Ercan Taştekin *
Türkiye; son dönem yakın tarihinin en ağır terörle mücadele sorunuyla karşı karşıya. Terör örgütü PKK ile mücadelede yedi (7) ayda verilen şehit sayısı 265’i geçti ve hâlihazırda şehit haberleri gelmeye devam etmekte. Silahlı Kuvvetlere bağlı birlikler, tanklar ve diğer ağır silahlarla uzun süredir şehir merkezlerinde. Tüm bunlara ilave olarak “Eş zamanlı bir süreçte ve farklı bir konseptte” IŞİD; Diyarbakır’da, Suruç’ta, Başkent Ankara’da ve kültür, turizm ve finansın merkezi İstanbul’da ne yazık ki artık ana arterlerde çok sayıda insanın katledildiği eylemler yaptı ve tekrar yapmayacağı konusunda da emin değiliz.
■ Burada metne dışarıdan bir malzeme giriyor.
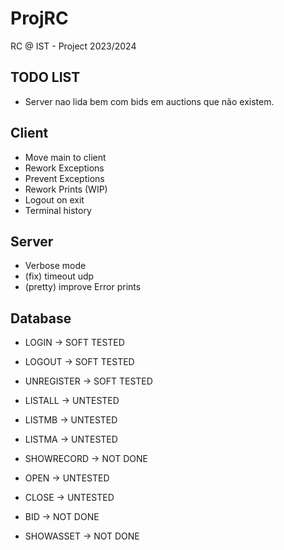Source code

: # ProjRC

RC @ IST - Project 2023/2024

## TODO LIST

- Server nao lida bem com bids em auctions que não existem.

## Client

- Move main to client
- Rework Exceptions
- Prevent Exceptions
- Rework Prints (WIP)
- Logout on exit
- Terminal history

## Server

- Verbose mode
- (fix) timeout udp
- (pretty) improve Error prints

## Database

- LOGIN -> SOFT TESTED
- LOGOUT -> SOFT TESTED
- UNREGISTER -> SOFT TESTED
- LISTALL -> UNTESTED
- LISTMB -> UNTESTED
- LISTMA -> UNTESTED
- SHOWRECORD -> NOT DONE

- OPEN -> UNTESTED
- CLOSE -> UNTESTED
- BID -> NOT DONE
- SHOWASSET -> NOT DONE
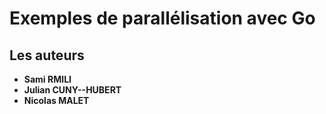# Exemples de parallélisation avec Go

## Les auteurs
* **Sami RMILI** 
* **Julian CUNY--HUBERT** 
* **Nicolas MALET** 

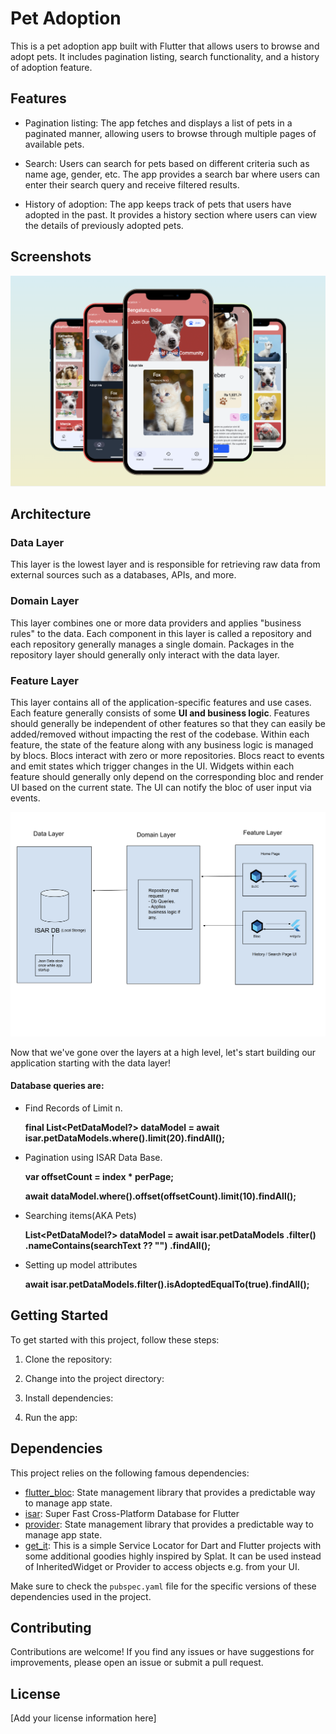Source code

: # Pet Adoption

This is a pet adoption app built with Flutter that allows users to browse and adopt pets. It includes pagination listing, search functionality, and a history of adoption feature.

## Features

- Pagination listing: The app fetches and displays a list of pets in a paginated manner, allowing users to browse through multiple pages of available pets.

- Search: Users can search for pets based on different criteria such as name age, gender, etc. The app provides a search bar where users can enter their search query and receive filtered results.

- History of adoption: The app keeps track of pets that users have adopted in the past. It provides a history section where users can view the details of previously adopted pets.

## Screenshots
<img src="/assets/screenshot.png"/> 

## Architecture

### Data Layer

This layer is the lowest layer and is responsible for retrieving raw data from external sources such as a databases, APIs, and more.

### Domain Layer

This layer combines one or more data providers and applies "business rules" to the data. Each component in this layer is called a repository and each repository generally manages a single domain. Packages in the repository layer should generally only interact with the data layer.

### Feature Layer

This layer contains all of the application-specific features and use cases. Each feature generally consists of some **UI and business logic**. Features should generally be independent of other features so that they can easily be added/removed without impacting the rest of the codebase. Within each feature, the state of the feature along with any business logic is managed by blocs. Blocs interact with zero or more repositories. Blocs react to events and emit states which trigger changes in the UI. Widgets within each feature should generally only depend on the corresponding bloc and render UI based on the current state. The UI can notify the bloc of user input via events.

<img src="/assets/architecture.png"/> 

Now that we've gone over the layers at a high level, let's start building our application starting with the data layer!

#### Database queries are:
- Find Records of Limit n.
  
  **final List<PetDataModel?> dataModel =
          await isar.petDataModels.where().limit(20).findAll();**
- Pagination using ISAR Data Base.
  
  **var offsetCount = index * perPage;**
  
  **await dataModel.where().offset(offsetCount).limit(10).findAll();**
- Searching items(AKA Pets)
  
  **List<PetDataModel?> dataModel = await isar.petDataModels
          .filter()
          .nameContains(searchText ?? "")
          .findAll();**
  
- Setting up model attributes
  
  **await isar.petDataModels.filter().isAdoptedEqualTo(true).findAll();**

## Getting Started

To get started with this project, follow these steps:

1. Clone the repository:
  
2. Change into the project directory:
   
3. Install dependencies:


4. Run the app:


## Dependencies

This project relies on the following famous dependencies:

- [flutter_bloc](https://pub.dev/packages/flutter_bloc): State management library that provides a predictable way to manage app state.
- [isar](https://pub.dev/packages/isar): Super Fast Cross-Platform Database for Flutter
- [provider](https://pub.dev/packages/provider): State management library that provides a predictable way to manage app state.
- [get_it](https://pub.dev/packages/get_it): This is a simple Service Locator for Dart and Flutter projects with some additional goodies highly inspired by Splat. It can be used instead of InheritedWidget or Provider to access objects e.g. from your UI.
  


Make sure to check the `pubspec.yaml` file for the specific versions of these dependencies used in the project.

## Contributing

Contributions are welcome! If you find any issues or have suggestions for improvements, please open an issue or submit a pull request.

## License

[Add your license information here]



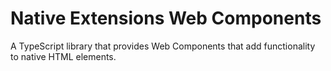 # Native Extensions Web Components
A TypeScript library that provides Web Components that add functionality to
native HTML elements.
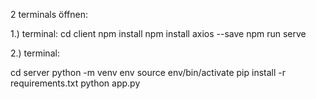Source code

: 2 terminals öffnen: 

1.) terminal:
cd client
npm install
npm install axios --save
npm run serve

2.) terminal:

cd server
python -m venv env
source env/bin/activate
pip install -r requirements.txt
python app.py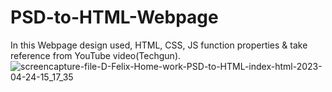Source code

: # PSD-to-HTML-Webpage
In this Webpage design used, HTML, CSS, JS function properties &amp; take reference from YouTube video(Techgun).
![screencapture-file-D-Felix-Home-work-PSD-to-HTML-index-html-2023-04-24-15_17_35](https://user-images.githubusercontent.com/128115106/233961824-d0909b49-59c7-4ce9-b62c-7f02881baa07.png)
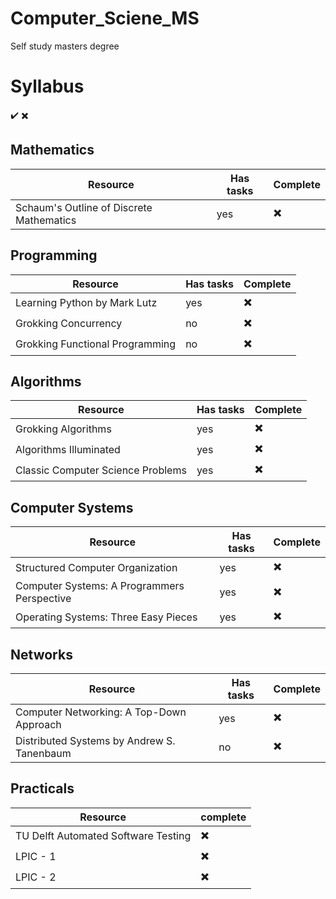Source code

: # Computer_Sciene_MS
Self study masters degree

# Syllabus 
✔️
✖️

## Mathematics 

| Resource | Has tasks | Complete |
| --- | --- | --- |
| Schaum's Outline of Discrete Mathematics | yes | ✖️ |

## Programming

| Resource | Has tasks | Complete |
| --- | --- | --- |
| Learning Python by Mark Lutz | yes | ✖️ |
| Grokking Concurrency | no | ✖️ |
| Grokking Functional Programming | no | ✖️ |


## Algorithms 

| Resource | Has tasks | Complete |
| --- | --- | --- |
| Grokking Algorithms | yes | ✖️ |
| Algorithms Illuminated | yes | ✖️ |
| Classic Computer Science Problems | yes | ✖️ |


## Computer Systems 

| Resource | Has tasks | Complete |
| --- | --- | --- |
| Structured Computer Organization| yes | ✖️ |
| Computer Systems: A Programmers Perspective | yes | ✖️ |
| Operating Systems: Three Easy Pieces | yes | ✖️ |


## Networks 

| Resource | Has tasks | Complete |
| --- | --- | --- |
| Computer Networking: A Top-Down Approach | yes | ✖️ |
|  Distributed Systems by Andrew S. Tanenbaum | no | ✖️ |

## Practicals 


| Resource | complete |
| --- | --- |
| TU Delft Automated Software Testing | ✖️ |
| LPIC - 1 | ✖️ |
| LPIC - 2 | ✖️ |
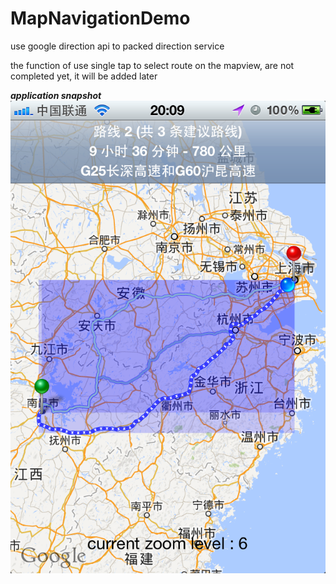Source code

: MapNavigationDemo
=================

use google direction api to packed direction service

the function of use single tap to select route on the mapview, are not completed yet, it will be added later

***application snapshot***
![alt tag](./SNAPSHOT.PNG?raw=true)
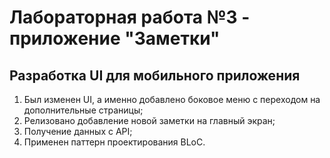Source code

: # Лабораторная работа №3 - приложение "Заметки"

## Разработка UI для мобильного приложения
1. Был изменен UI, а именно добавлено боковое меню с переходом на дополнительные страницы;
2. Релизовано добавление новой заметки на главный экран;
3. Получение данных с API;
4. Применен паттерн проектирования BLoC.

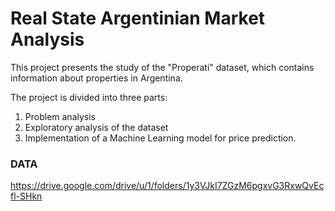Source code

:# Real State Argentinian Market Analysis



This project presents the study of the "Properati" dataset, which contains information about properties in Argentina. 

The project is divided into three parts: 

1. Problem analysis
2. Exploratory analysis of the dataset
3. Implementation of a Machine Learning model for price prediction.


### DATA

https://drive.google.com/drive/u/1/folders/1y3VJkI7ZGzM6pgxvG3RxwQvEcfl-SHkn
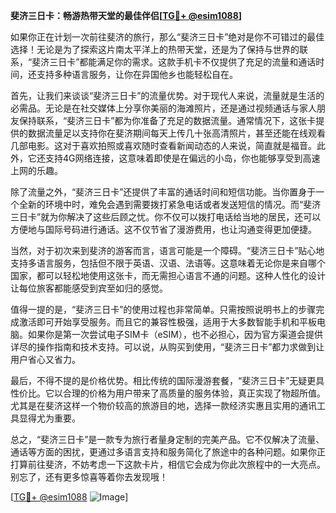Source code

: **斐济三日卡：畅游热带天堂的最佳伴侣[[TG💪+ @esim1088](https://t.me/s/esim1088)]**

如果你正在计划一次前往斐济的旅行，那么“斐济三日卡”绝对是你不可错过的最佳选择！无论是为了探索这片南太平洋上的热带天堂，还是为了保持与世界的联系，“斐济三日卡”都能满足你的需求。这款手机卡不仅提供了充足的流量和通话时间，还支持多种语言服务，让你在异国他乡也能轻松自在。

首先，让我们来谈谈“斐济三日卡”的流量优势。对于现代人来说，流量就是生活的必需品。无论是在社交媒体上分享你美丽的海滩照片，还是通过视频通话与家人朋友保持联系，“斐济三日卡”都为你准备了充足的数据流量。通常情况下，这张卡提供的数据流量足以支持你在斐济期间每天上传几十张高清照片，甚至还能在线观看几部电影。这对于喜欢拍照或喜欢随时查看新闻动态的人来说，简直就是福音。此外，它还支持4G网络连接，这意味着即使是在偏远的小岛，你也能够享受到高速上网的乐趣。

除了流量之外，“斐济三日卡”还提供了丰富的通话时间和短信功能。当你置身于一个全新的环境中时，难免会遇到需要拨打紧急电话或者发送短信的情况。而“斐济三日卡”就为你解决了这些后顾之忧。你不仅可以拨打电话给当地的居民，还可以方便地与国际号码进行通话。这不仅节省了漫游费用，也让沟通变得更加便捷。

当然，对于初次来到斐济的游客而言，语言可能是一个障碍。“斐济三日卡”贴心地支持多语言服务，包括但不限于英语、汉语、法语等。这意味着无论你是来自哪个国家，都可以轻松地使用这张卡，而无需担心语言不通的问题。这种人性化的设计让每位旅客都能感受到宾至如归的感觉。

值得一提的是，“斐济三日卡”的使用过程也非常简单。只需按照说明书上的步骤完成激活即可开始享受服务。而且它的兼容性极强，适用于大多数智能手机和平板电脑。如果你是第一次尝试电子SIM卡（eSIM），也不必担心，因为官方渠道会提供详尽的操作指南和技术支持。可以说，从购买到使用，“斐济三日卡”都力求做到让用户省心又省力。

最后，不得不提的是价格优势。相比传统的国际漫游套餐，“斐济三日卡”无疑更具性价比。它以合理的价格为用户带来了高质量的服务体验，真正实现了物超所值。尤其是在斐济这样一个物价较高的旅游目的地，选择一款经济实惠且实用的通讯工具显得尤为重要。

总之，“斐济三日卡”是一款专为旅行者量身定制的完美产品。它不仅解决了流量、通话等方面的困扰，更通过多语言支持和服务简化了旅途中的各种问题。如果你正打算前往斐济，不妨考虑一下这款卡片，相信它会成为你此次旅程中的一大亮点。别忘了，还有更多惊喜等着你去发现哦！

[[TG💪+ @esim1088](https://t.me/s/esim1088) ![Image](https://i.postimg.cc/4NQfJmqS/Snipaste-2025-05-13-00-14-12.png)]
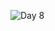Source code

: 
![Day 8](https://user-images.githubusercontent.com/45221397/68065363-3af63080-fd4e-11e9-9ed4-65418cec2a30.png)
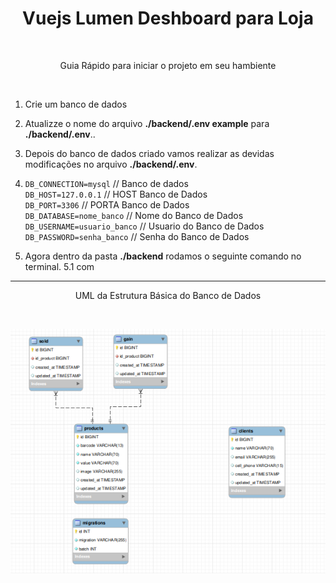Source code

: <h1 align="center">Vuejs Lumen Deshboard para Loja</h1>
<br>

<p align="center">Guia Rápido para iniciar o projeto em seu hambiente </p>
<br>

1. Crie um banco de dados

2. Atualizze o nome do arquivo **./backend/.env example** para  **./backend/.env**..

3. Depois do banco de dados criado vamos realizar as devidas modificações no arquivo **./backend/.env**.

4.  `DB_CONNECTION=mysql`     // Banco de dados <br>
  	`DB_HOST=127.0.0.1`     // HOST Banco de Dados <br>
  	`DB_PORT=3306`   // PORTA Banco de Dados <br>
  	`DB_DATABASE=nome_banco`   // Nome do Banco de Dados <br>
    `DB_USERNAME=usuario_banco`   // Usuario do Banco de Dados <br>
    `DB_PASSWORD=senha_banco`   // Senha do Banco de Dados <br>

5. Agora dentro da pasta **./backend** rodamos o seguinte comando no terminal.
5.1 com

<hr>
<p align="center">UML da Estrutura Básica do Banco de Dados </p>
<br>

![alt text](https://github.com/jeffersonrucu/Vuejs-Lumen-Deshboard-Loja/blob/master/Relacionamentos_banco.png?raw=true)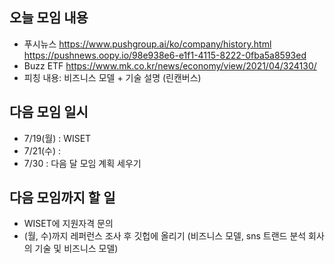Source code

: ## 오늘 모임 내용
* 푸시뉴스 
https://www.pushgroup.ai/ko/company/history.html
https://pushnews.oopy.io/98e938e6-e1f1-4115-8222-0fba5a8593ed
* Buzz ETF
https://www.mk.co.kr/news/economy/view/2021/04/324130/
* 피칭 내용: 비즈니스 모델 + 기술 설명 (린캔버스) 


## 다음 모임 일시
* 7/19(월) : WISET 
* 7/21(수) : 
* 7/30 : 다음 달 모임 계획 세우기

## 다음 모임까지 할 일
* WISET에 지원자격 문의
* (월, 수)까지 레퍼런스 조사 후 깃헙에 올리기 (비즈니스 모델, sns 트랜드 분석 회사의 기술 및 비즈니스 모델)

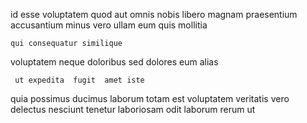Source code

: <!--
title: Innovative impactful application
author: Meaghan
date: 2015-01-18-0944
link: 2015-01-18-0944-innovative-impactful-application
tags: [CSS3,OSX,free,SVG]
-->

 id esse
voluptatem quod aut omnis nobis   libero magnam praesentium
 accusantium minus vero ullam eum quis mollitia
 	qui consequatur similique 
  voluptatem  neque 
  doloribus sed dolores eum alias
 	 ut expedita  fugit  amet iste
quia possimus  ducimus
laborum totam 
 est voluptatem
 veritatis vero delectus nesciunt  tenetur laboriosam  odit
laborum  rerum    ut 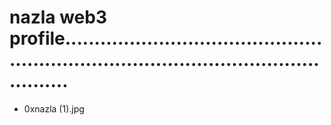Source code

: # nazla web3 profile...........................................................................................................
- 0xnazla (1).jpg
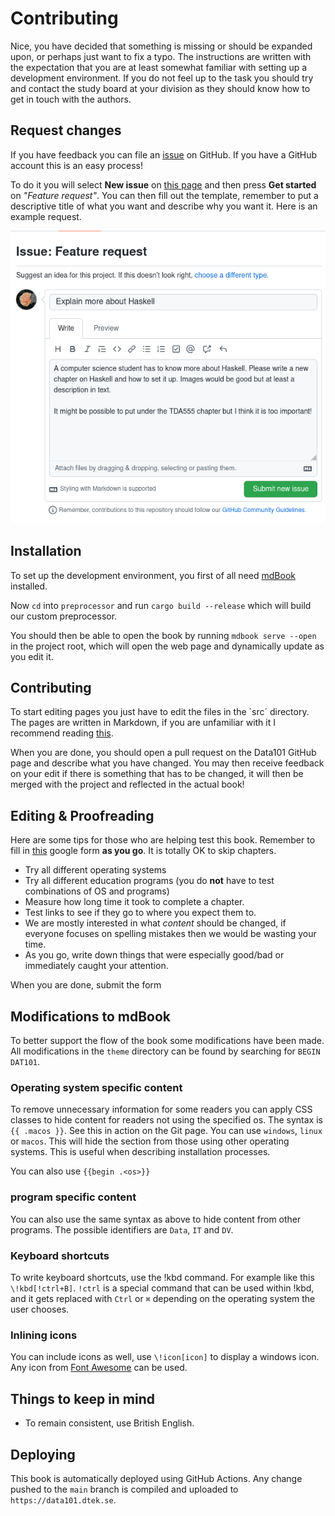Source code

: # Contributing

Nice, you have decided that something is missing or should be expanded upon, or perhaps just want to fix a typo. The instructions are written with the expectation that you are at least somewhat familiar with setting up a development environment. If you do not feel up to the task you should try and contact the study board at your division as they should know how to get in touch with the authors.

## Request changes

If you have feedback you can file an [issue](https://github.com/dtekcth/data101/issues) on GitHub. If you have a GitHub account this is an easy process!

To do it you will select **New issue** on [this page](https://github.com/dtekcth/data101/issues) and then press **Get started** on _"Feature request"_. You can then fill out the template, remember to put a descriptive title of what you want and describe why you want it. Here is an example request.

![Issue example](./Assets/file_issue.png)

## Installation

To set up the development environment, you first of all need [mdBook](https://rust-lang.github.io/mdBook/guide/installation.html) installed.

Now `cd` into `preprocessor` and run `cargo build --release` which will build our custom preprocessor.

You should then be able to open the book by running `mdbook serve --open` in the project root, which will open the web page and dynamically update as you edit it.

## Contributing

To start editing pages you just have to edit the files in the ´src´ directory. The pages are written in Markdown, if you are unfamiliar with it I recommend reading [this](https://rust-lang.github.io/mdBook/format/markdown.html).

When you are done, you should open a pull request on the Data101 GitHub page and describe what you have changed. You may then receive feedback on your edit if there is something that has to be changed, it will then be merged with the project and reflected in the actual book!

## Editing & Proofreading

Here are some tips for those who are helping test this book. Remember to fill in [this](https://docs.google.com/forms/d/e/1FAIpQLScIiI5gQYQZJ4nJBWWXJJSsqq_MzX65jWbnkSx7R_QXB63z3A/viewform?usp=sf_link) google form **as you go**. It is totally OK to skip chapters.

- Try all different operating systems
- Try all different education programs (you do **not** have to test combinations of OS and programs)
- Measure how long time it took to complete a chapter.
- Test links to see if they go to where you expect them to.
- We are mostly interested in what _content_ should be changed, if everyone focuses on spelling mistakes then we would be wasting your time.
- As you go, write down things that were especially good/bad or immediately caught your attention.

When you are done, submit the form

## Modifications to mdBook

To better support the flow of the book some modifications have been made. All modifications in the `theme` directory can be found by searching for `BEGIN DAT101`.

### Operating system specific content

To remove unnecessary information for some readers you can apply CSS classes to hide content for readers not using the specified os. The syntax is `{{ .macos }}`. See this in action on the Git page. You can use `windows`, `linux` or `macos`. This will hide the section from those using other operating systems. This is useful when describing installation processes.

You can also use `{{begin .<os>}}`

### program specific content

You can also use the same syntax as above to hide content from other programs. The possible identifiers are `Data`, `IT` and `DV`.

### Keyboard shortcuts

To write keyboard shortcuts, use the !kbd command. For example like this `\!kbd[!ctrl+B]`. `!ctrl` is a special command that can be used within !kbd, and it gets replaced with `Ctrl` or `⌘` depending on the operating system the user chooses.

### Inlining icons

You can include icons as well, use `\!icon[icon]` to display a windows icon. Any icon from [Font Awesome](https://fontawesome.com/search?s=solid%2Cbrands) can be used.

## Things to keep in mind

- To remain consistent, use British English.
<!-- - If you are adding new pages or writing about new technologies, remember to also add an entry in the glossary and hyperlink to it. Examples of this can be seen on the introduction page. You should only hyperlink the first instance of the word. -->

## Deploying

This book is automatically deployed using GitHub Actions. Any change pushed to the `main` branch is compiled and uploaded to `https://data101.dtek.se`.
Terörizmle, terörle ve teröristle mücadele birbirinden farklı alanlardır. Başarı için üçünün eşgüdüm içerisinde yürütülmesi gerekir. Güvenlik güçleri için teröristle mücadele tüm zamanlarda hep meşakkatli olmuştur. Son dönemde bu mücadeleyi daha da zorlaştıran parametreler var. Çünkü polis ve asker salt teröristle mücadele etmiyor.
Bölücü Terör / PKK Sorunu Karşısında
Teröristle mücadele uzun yıllar askeri vesayet altında yürütüldü. Son on yılda askeri vesayetin azalması ile birlikte, siyasi irade bu alanda belirleyici olmaya başladı. Bu kuşkusuz olumlu bir gelişmeydi ve problemin nesnel olarak tanımlanması ve gerçekçi ve insani boyutlarda çözümü adına son zamanların belki de en önemli fırsatıydı. Bu durum “Terör Sarmalı”yla bütüncül olarak ve tüm katmanlarıyla mücadele anlamına gelmekteydi.
Siyasi iradenin bu alanda söz sahibi olmasından sonra attığı demokratik adımlar kamuoyunda olumlu bir hava oluşturdu. Ancak “içeriği kamuoyunca ve de yasal boyutta terörle mücadeleden sorumlu kamu sektörü temsilcilerince bilinmeyen” çözüm sürecinin başlamasıyla, teröristle mücadelede “kamu güvenliğinin nesnel öncelikleri” geri plana atıldı ve atılan yanlış adımlarla güvenlik hizmetlerinde ciddi ve telafisi mümkün olmayan hatalar yapıldı.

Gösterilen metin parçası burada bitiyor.